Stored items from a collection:
···

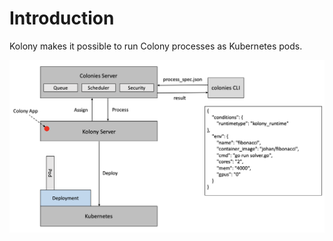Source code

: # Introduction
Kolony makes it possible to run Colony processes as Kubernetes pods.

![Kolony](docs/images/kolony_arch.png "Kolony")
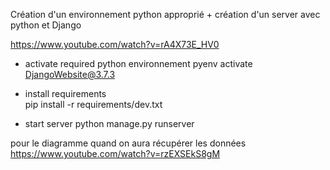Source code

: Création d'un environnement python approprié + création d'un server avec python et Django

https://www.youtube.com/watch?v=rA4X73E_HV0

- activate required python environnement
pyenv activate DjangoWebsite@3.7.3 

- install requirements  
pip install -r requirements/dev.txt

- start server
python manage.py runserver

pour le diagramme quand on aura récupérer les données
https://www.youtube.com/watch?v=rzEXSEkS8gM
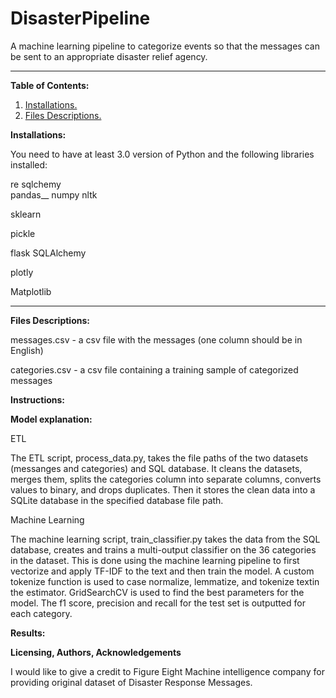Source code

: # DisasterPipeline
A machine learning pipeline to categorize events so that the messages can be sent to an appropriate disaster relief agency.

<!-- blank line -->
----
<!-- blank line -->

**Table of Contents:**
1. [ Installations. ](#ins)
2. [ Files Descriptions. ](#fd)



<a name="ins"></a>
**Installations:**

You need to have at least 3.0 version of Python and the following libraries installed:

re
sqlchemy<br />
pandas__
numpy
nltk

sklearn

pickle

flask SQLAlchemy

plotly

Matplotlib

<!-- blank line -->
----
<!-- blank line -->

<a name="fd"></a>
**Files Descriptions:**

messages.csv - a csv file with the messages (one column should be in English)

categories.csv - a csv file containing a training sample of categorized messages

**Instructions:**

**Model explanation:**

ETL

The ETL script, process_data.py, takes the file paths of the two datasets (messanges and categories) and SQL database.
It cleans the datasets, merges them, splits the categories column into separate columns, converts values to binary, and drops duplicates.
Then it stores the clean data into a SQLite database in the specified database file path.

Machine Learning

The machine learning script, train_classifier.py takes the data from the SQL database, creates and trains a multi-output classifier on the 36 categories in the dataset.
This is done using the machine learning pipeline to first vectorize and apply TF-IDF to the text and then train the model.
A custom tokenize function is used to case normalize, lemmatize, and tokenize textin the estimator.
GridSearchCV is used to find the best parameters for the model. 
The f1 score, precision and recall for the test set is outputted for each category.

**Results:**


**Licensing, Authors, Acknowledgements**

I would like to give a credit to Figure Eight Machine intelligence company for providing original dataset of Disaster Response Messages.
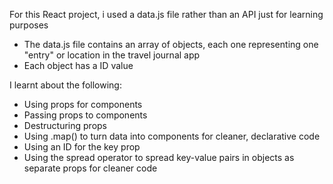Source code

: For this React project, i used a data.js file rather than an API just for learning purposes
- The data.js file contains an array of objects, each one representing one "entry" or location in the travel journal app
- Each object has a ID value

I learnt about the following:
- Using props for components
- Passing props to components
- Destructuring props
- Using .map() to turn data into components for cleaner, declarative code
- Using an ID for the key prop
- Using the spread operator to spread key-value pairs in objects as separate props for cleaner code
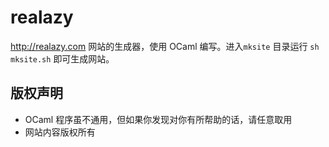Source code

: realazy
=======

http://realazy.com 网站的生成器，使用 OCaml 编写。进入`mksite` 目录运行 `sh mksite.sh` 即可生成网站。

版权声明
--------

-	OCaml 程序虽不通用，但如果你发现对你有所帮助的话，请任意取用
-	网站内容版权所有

···

EXERCISE OBJECTIVE :: Wherever a line in the entries holds "cleaner", copy that line.

RESULT OF THE EXERCISE ::
- Using .map() to turn data into components for cleaner, declarative code
- Using the spread operator to spread key-value pairs in objects as separate props for cleaner code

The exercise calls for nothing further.